In terms of "how will I use AI", I'm not going to use it in a simple minded or unthinking way! I am going to experiment with several different methods and expect to end up using a combination of these techniques, and incrementally improving them over time.

For example, one simple technique would be to have many different chatbots respond to the same question, and then I, as a human, merge the best parts (or the best language) from each of their responses together to create a posting.
Another technique I will try is asking very specific, very focused questions of AI in order to generate parts of the blog posting. Then (as a human) merging those parts together into a posting.
I will also experiment with creating very complex detailed questions for the AI in order to generate blog postings all at once. (This is called "prompt engineering".)

The future is the undiscovered territory, and I am going exploring.

Joshua Levy

http://cureresearch4type1diabetes.blogspot.com

publicjoshualevy at gmail dot com

This blog discusses cures and preventatives for type-1 diabetes that are either in human trials or just about to start. Treatments for diabetes are not generally discussed here, unless they can turn into a cure or a preventative. My definition of a cure is this:
1. Blood sugar control without testing and with doctor's visits 4 times a year, or less. Any cure must result in an average lifespan close to normal.
2. Does not require a lifetime of immunsuppressive drugs, so it is not trading one treatment for another. (but a couple of operations, or a short course of drugs is OK)
Obviously, this is my personal definition of a cure; yours may differ.
Because a cure for type-1 diabetes is likely to involve a combination of several different drugs or treatments, I try to follow research into anything which may be an important part of the cure.
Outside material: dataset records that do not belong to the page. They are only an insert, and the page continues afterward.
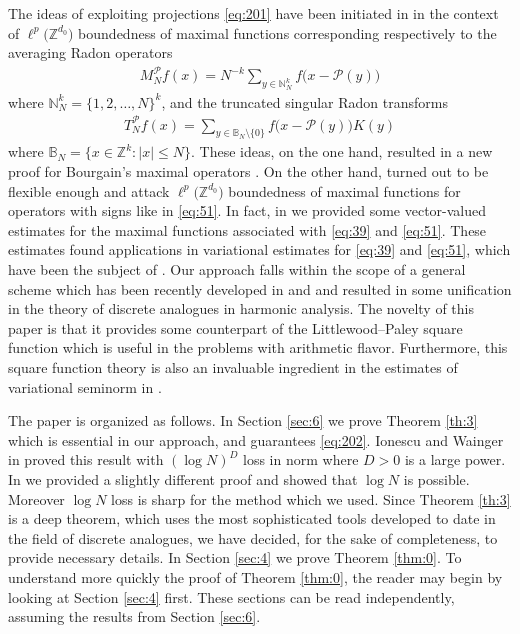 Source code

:\documentclass[a4paper,oneside]{amsart}
\theoremstyle{plain}
\theoremstyle{definition}
\numberwithin{equation}{section}
\newcounter{thm}
\theoremstyle{plain}
\newcommand{\ZZ}{\mathbb{Z}}
\newcommand{\NN}{\mathbb{N}}
\newcommand{\calP}{\mathcal{P}}
\newcommand{\8}{\infty}
\begin{document}
The ideas of exploiting projections \eqref{eq:201} have been initiated
in \cite{mst1} in the context of  $\ell^p\big(\ZZ^{d_0}\big)$
boundedness of maximal functions corresponding respectively to the averaging
Radon operators
\begin{align}
\label{eq:39}
	 M_N^{\calP} f(x)
	=N^{-k} \sum_{y\in\NN_N^k}
	f\big(x-\calP(y)\big)
\end{align}
where $\NN^k_N = \{1, 2, \ldots, N\}^k$, and the truncated singular
Radon transforms
\begin{align}
  \label{eq:51}
T_N^{\calP} f(x)
=
\sum_{y\in\mathbb B_N\setminus\{0\}} f\big(x - \calP(y)\big) K(y)  
\end{align}
where $\mathbb B_N=\{x\in\ZZ^k: |x|\le N\}$. These ideas, on the one
hand, resulted in a new proof for Bourgain's maximal operators
\cite{bou1, bou2, bou}. On the other hand, turned out to be flexible
enough and attack $\ell^p\big(\ZZ^{d_0}\big)$ boundedness of maximal
functions for operators with signs like in \eqref{eq:51}. In fact, in
\cite{mst1} we provided some vector-valued estimates for the maximal
functions associated with \eqref{eq:39} and \eqref{eq:51}. These
estimates found applications in variational estimates for
\eqref{eq:39} and \eqref{eq:51}, which have been the subject of
\cite{mst2}.  Our approach falls within the scope of a general scheme
which has been recently developed in \cite{mst1} and \cite{mst2} and
resulted in some unification in the theory of discrete analogues in
harmonic analysis. The novelty of this paper is that it provides some
counterpart of the Littlewood--Paley square function which is useful
in the problems with arithmetic flavor. Furthermore, this square
function theory  is also an invaluable ingredient in the
estimates of variational seminorm in \cite{mst2}.

The paper is organized as follows.  In Section \ref{sec:6} we prove
Theorem \ref{th:3} which is essential in our approach, and guarantees
\eqref{eq:202}.  Ionescu and Wainger in \cite{iw} proved this result
with $(\log N)^D$ loss in norm where $D>0$ is a large power.  In \cite{mst1}
we provided a slightly different proof and showed that $\log N$ is
possible. Moreover $\log N$ loss is sharp for the method which we
used.  Since Theorem \ref{th:3} is a deep theorem, which uses the most
sophisticated tools developed to date in the field of discrete
analogues, we have decided, for the sake of
completeness, to provide necessary details.  In Section \ref{sec:4} we
prove Theorem \ref{thm:0}. To understand more quickly the proof of
Theorem \ref{thm:0}, the reader may begin by looking at Section
\ref{sec:4} first. These sections can be read independently, assuming
the results from Section \ref{sec:6}.
\end{document}
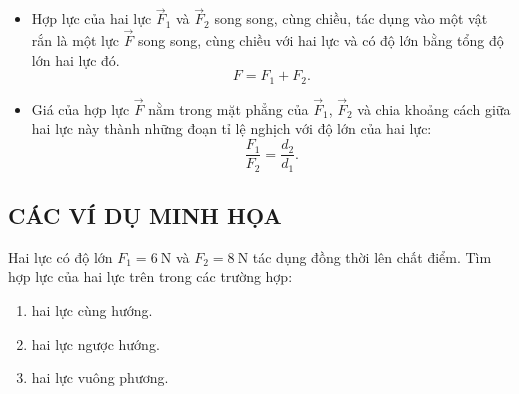 \begin{enumerate}[label=\bfseries\Roman*.]
\begin{center}
	\end{center}
	\begin{itemize}[label=$\bullet$]
		\item Hợp lực của hai lực $\vec{F}_1$ và $\vec{F}_2$ song song, cùng chiều, tác dụng vào một vật rắn là một lực $\vec{F}$ song song, cùng chiều với hai lực và có độ lớn bằng tổng độ lớn hai lực đó.
		$$F=F_1+F_2.$$
		\item Giá của hợp lực $\vec{F}$ nằm trong mặt phẳng của $\vec{F}_1$, $\vec{F}_2$ và chia khoảng cách giữa hai lực này thành những đoạn tỉ lệ nghịch với độ lớn của hai lực:
		$$\dfrac{F_1}{F_2}=\dfrac{d_2}{d_1}.$$
	\end{itemize}
\end{enumerate}
\subsection{CÁC VÍ DỤ MINH HỌA}
\setcounter{ex}{0}
\begin{ex}
Hai lực có độ lớn $F_1=\SI{6}{\newton}$ và $F_2=\SI{8}{\newton}$ tác dụng đồng thời lên chất điểm. Tìm hợp lực của hai lực trên trong các trường hợp:
\begin{enumerate}[label=\alph*)]
	\item hai lực cùng hướng.
	\item hai lực ngược hướng.
	\item hai lực vuông phương.
\end{enumerate}
	\loigiai{}
\end{ex}
\begin{ex}
	\loigiai{}
\end{ex}
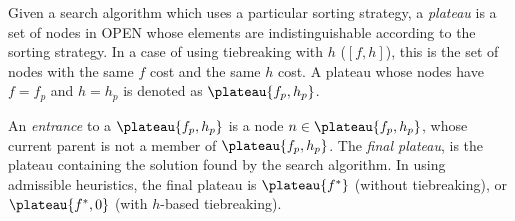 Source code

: Given a search algorithm which uses a particular sorting strategy, 
a \emph{plateau} is a set of nodes in OPEN whose elements are
indistinguishable according to the sorting strategy. In a case of \astar
using tiebreaking with $h$ ($[f,h]$), this is the set of nodes with the
same $f$ cost and the same $h$ cost.
A plateau whose nodes have $f=f_p$ and $h=h_p$ is denoted as $\plateau{f_p,h_p}$.

An \emph{entrance} to a $\plateau{f_p,h_p}$ is a node $n \in
\plateau{f_p,h_p}$, whose current parent is not a member of
$\plateau{f_p,h_p}$.  The \emph{final plateau}, is the plateau
containing the solution found by the search algorithm.  In \astar using
admissible heuristics, the final plateau is $\plateau{f^*}$ (without
tiebreaking), or $\plateau{f^*,0}$ (with $h$-based tiebreaking).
My Non-Conflict of Interest Statement

For the first 10 years of running this blog, I did not work for a company doing medical research. In 2018, I started working for Bigfoot Biomedical, which is developing an "automated insulin dosing/delivery solution" (what many call an Artificial Pancreas).
I blog on research aimed at curing type-1 diabetes, and I view Bigfoot Biomedical's work as treating type-1 diabetes (not a cure at all). Therefore, I don't view this work as conflicting with my blogging. However, if you consider the kind of automated insulin dosing/delivery solution that Bigfoot is developing to be an actual cure for type-1, then this would conflict with my blogging. I think they are quite different.
I don't get paid in any way by any company working on a cure for type-1 diabetes; I never have. And that includes free samples, free travel, or free anything. I do sometimes participate in market research studies or focus groups, and they sometimes pay.
None of the hours that I have put into my blog, or the posts that I make to any web site, has ever been paid for. (Except for some very nice and heart felt thank-you emails, and those are worth more than money.)
My daughter has type-1 diabetes and participates in clinical trials. I sometimes report on trials that she participates in, but I do not reveal her participation because I consider her medical history to be private.
I sometimes "beta test" new software or devices involved in type-1 diabetes. When I'm blogging about something where I have been given special access, I say so.
In the past I have volunteered with JDRF and The NIIB Project. I currently am a fellow with JDCA. The JDRF and NIIB work was completely unpaid. JDCA has given me equipment that I use to help my blogging, and on one occasion paid for specific consulting work.